* Extracted entries

%%

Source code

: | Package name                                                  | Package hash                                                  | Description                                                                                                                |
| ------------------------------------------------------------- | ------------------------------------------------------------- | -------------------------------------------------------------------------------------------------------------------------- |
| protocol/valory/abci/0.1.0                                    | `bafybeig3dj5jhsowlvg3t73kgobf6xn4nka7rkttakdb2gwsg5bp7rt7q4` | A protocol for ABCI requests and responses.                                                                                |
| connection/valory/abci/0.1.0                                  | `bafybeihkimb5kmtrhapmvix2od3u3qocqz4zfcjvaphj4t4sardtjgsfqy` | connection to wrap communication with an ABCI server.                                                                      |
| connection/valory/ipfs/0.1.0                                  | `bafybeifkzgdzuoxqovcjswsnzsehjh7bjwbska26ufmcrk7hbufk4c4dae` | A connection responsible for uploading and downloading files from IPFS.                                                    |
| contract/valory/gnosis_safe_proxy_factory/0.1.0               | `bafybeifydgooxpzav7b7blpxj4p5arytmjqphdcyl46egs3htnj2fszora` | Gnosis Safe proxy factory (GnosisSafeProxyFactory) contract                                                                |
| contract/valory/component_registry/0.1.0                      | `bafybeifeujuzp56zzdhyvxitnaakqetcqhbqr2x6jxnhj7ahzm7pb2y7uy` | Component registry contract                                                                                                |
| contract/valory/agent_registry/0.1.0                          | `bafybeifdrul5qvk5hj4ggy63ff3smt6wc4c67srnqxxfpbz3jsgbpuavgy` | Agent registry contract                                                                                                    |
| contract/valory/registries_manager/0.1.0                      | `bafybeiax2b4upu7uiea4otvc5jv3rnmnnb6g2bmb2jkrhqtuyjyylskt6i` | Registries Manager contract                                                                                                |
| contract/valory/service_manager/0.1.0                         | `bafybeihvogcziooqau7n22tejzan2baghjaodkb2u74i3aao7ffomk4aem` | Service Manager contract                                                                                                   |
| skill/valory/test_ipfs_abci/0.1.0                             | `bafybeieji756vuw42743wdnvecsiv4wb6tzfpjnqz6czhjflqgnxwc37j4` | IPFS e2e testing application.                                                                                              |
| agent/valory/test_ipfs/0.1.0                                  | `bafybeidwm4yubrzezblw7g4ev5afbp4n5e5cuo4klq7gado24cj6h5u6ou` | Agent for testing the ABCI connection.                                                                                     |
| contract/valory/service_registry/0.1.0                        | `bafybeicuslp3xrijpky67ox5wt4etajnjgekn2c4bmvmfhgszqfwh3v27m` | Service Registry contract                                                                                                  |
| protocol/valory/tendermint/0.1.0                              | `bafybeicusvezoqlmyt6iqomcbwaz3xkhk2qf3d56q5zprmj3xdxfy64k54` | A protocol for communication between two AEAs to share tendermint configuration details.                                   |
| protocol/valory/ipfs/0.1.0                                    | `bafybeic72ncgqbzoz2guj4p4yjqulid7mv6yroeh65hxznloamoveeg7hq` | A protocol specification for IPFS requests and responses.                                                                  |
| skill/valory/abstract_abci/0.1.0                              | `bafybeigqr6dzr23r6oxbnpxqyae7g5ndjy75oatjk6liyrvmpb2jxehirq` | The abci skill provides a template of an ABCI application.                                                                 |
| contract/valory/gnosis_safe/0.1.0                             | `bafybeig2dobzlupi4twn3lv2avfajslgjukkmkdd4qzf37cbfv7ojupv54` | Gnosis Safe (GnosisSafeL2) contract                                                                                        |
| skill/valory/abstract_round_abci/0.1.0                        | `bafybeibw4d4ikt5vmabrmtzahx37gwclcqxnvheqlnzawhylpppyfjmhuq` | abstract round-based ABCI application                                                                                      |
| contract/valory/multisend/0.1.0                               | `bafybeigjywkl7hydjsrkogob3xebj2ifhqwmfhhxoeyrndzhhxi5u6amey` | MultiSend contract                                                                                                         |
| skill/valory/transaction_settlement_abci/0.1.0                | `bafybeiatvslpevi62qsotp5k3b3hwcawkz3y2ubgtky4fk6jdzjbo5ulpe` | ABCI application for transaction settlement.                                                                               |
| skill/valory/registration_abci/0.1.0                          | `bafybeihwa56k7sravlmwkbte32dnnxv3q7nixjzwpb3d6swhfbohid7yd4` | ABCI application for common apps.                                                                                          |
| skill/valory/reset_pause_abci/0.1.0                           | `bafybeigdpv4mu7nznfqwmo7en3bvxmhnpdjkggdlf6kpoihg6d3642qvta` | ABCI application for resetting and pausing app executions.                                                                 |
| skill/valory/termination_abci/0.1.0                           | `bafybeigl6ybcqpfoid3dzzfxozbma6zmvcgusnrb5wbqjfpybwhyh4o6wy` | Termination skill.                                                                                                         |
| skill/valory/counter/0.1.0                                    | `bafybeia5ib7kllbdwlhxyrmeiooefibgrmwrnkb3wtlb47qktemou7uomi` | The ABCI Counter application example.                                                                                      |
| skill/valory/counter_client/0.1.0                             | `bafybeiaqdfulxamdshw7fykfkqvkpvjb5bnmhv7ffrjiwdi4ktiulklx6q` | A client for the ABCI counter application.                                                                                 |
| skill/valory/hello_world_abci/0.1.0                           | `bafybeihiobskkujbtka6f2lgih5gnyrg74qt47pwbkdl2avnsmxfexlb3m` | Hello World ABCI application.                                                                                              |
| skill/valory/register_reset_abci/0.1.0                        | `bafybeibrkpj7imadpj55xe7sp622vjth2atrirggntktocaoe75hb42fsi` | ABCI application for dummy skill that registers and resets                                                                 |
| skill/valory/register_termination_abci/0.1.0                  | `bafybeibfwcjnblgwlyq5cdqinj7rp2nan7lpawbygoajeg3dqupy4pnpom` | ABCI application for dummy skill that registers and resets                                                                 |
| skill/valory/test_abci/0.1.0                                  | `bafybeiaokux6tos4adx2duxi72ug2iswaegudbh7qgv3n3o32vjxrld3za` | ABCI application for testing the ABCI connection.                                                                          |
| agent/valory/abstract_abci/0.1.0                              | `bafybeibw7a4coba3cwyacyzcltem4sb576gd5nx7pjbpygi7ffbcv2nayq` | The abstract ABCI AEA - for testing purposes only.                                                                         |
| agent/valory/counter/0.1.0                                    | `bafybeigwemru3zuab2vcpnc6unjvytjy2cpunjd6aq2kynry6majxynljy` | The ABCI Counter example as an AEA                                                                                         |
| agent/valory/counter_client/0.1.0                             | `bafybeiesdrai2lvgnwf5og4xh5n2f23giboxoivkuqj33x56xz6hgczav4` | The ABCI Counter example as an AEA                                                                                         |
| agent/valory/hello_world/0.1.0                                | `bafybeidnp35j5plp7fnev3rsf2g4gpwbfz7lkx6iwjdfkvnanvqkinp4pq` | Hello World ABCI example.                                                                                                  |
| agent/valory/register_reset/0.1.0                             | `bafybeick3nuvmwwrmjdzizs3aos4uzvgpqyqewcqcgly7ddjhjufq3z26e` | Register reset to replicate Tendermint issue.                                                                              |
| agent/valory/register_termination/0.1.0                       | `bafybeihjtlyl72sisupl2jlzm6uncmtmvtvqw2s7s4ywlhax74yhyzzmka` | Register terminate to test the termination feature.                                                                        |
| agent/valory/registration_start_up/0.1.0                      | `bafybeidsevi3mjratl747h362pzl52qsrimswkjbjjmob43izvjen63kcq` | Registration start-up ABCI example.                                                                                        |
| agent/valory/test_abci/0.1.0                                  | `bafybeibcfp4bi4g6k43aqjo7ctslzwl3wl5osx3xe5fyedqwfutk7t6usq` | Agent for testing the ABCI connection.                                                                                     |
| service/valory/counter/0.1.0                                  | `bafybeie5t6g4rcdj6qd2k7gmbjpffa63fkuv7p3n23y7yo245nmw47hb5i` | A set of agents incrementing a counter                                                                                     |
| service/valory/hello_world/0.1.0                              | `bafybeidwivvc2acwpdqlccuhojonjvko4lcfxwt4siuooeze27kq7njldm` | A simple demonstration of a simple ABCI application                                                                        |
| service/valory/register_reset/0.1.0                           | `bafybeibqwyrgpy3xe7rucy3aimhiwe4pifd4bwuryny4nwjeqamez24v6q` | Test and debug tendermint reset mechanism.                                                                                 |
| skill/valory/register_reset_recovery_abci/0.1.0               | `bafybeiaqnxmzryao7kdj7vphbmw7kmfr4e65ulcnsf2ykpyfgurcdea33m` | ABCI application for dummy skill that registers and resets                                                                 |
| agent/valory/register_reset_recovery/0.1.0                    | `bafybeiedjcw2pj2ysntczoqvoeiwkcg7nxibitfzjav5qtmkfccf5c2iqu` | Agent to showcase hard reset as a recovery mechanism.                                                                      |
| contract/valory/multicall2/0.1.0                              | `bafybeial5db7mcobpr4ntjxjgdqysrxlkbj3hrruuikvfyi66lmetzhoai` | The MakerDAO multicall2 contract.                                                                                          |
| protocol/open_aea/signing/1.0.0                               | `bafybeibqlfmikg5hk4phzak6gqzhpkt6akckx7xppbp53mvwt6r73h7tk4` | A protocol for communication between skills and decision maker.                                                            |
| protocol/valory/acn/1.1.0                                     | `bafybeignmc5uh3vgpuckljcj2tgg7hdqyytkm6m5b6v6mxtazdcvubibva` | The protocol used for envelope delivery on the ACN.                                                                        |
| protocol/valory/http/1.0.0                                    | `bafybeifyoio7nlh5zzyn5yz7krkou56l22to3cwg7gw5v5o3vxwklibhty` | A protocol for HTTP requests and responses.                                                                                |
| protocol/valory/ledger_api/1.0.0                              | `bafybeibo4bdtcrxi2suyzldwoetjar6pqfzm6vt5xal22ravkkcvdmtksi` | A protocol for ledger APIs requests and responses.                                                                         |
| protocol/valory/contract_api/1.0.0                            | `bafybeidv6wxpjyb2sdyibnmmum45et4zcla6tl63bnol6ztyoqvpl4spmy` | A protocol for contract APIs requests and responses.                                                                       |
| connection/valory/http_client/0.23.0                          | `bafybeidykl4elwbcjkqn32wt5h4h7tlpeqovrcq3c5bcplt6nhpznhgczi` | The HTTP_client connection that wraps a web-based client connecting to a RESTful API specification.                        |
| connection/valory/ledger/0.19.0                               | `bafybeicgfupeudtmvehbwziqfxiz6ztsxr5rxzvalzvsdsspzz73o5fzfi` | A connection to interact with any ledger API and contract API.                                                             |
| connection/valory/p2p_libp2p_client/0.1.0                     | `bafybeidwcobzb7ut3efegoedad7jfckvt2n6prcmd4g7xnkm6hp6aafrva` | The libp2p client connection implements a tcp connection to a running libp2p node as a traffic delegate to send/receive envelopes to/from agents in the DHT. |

%%

* Exercise
Beginning with the line that contains "protocol for ledger", write out every line through the end of the entries above, exactly.

* Task response
| protocol/valory/ledger_api/1.0.0                              | `bafybeibo4bdtcrxi2suyzldwoetjar6pqfzm6vt5xal22ravkkcvdmtksi` | A protocol for ledger APIs requests and responses.                                                                         |
| protocol/valory/contract_api/1.0.0                            | `bafybeidv6wxpjyb2sdyibnmmum45et4zcla6tl63bnol6ztyoqvpl4spmy` | A protocol for contract APIs requests and responses.                                                                       |
| connection/valory/http_client/0.23.0                          | `bafybeidykl4elwbcjkqn32wt5h4h7tlpeqovrcq3c5bcplt6nhpznhgczi` | The HTTP_client connection that wraps a web-based client connecting to a RESTful API specification.                        |
| connection/valory/ledger/0.19.0                               | `bafybeicgfupeudtmvehbwziqfxiz6ztsxr5rxzvalzvsdsspzz73o5fzfi` | A connection to interact with any ledger API and contract API.                                                             |
| connection/valory/p2p_libp2p_client/0.1.0                     | `bafybeidwcobzb7ut3efegoedad7jfckvt2n6prcmd4g7xnkm6hp6aafrva` | The libp2p client connection implements a tcp connection to a running libp2p node as a traffic delegate to send/receive envelopes to/from agents in the DHT. |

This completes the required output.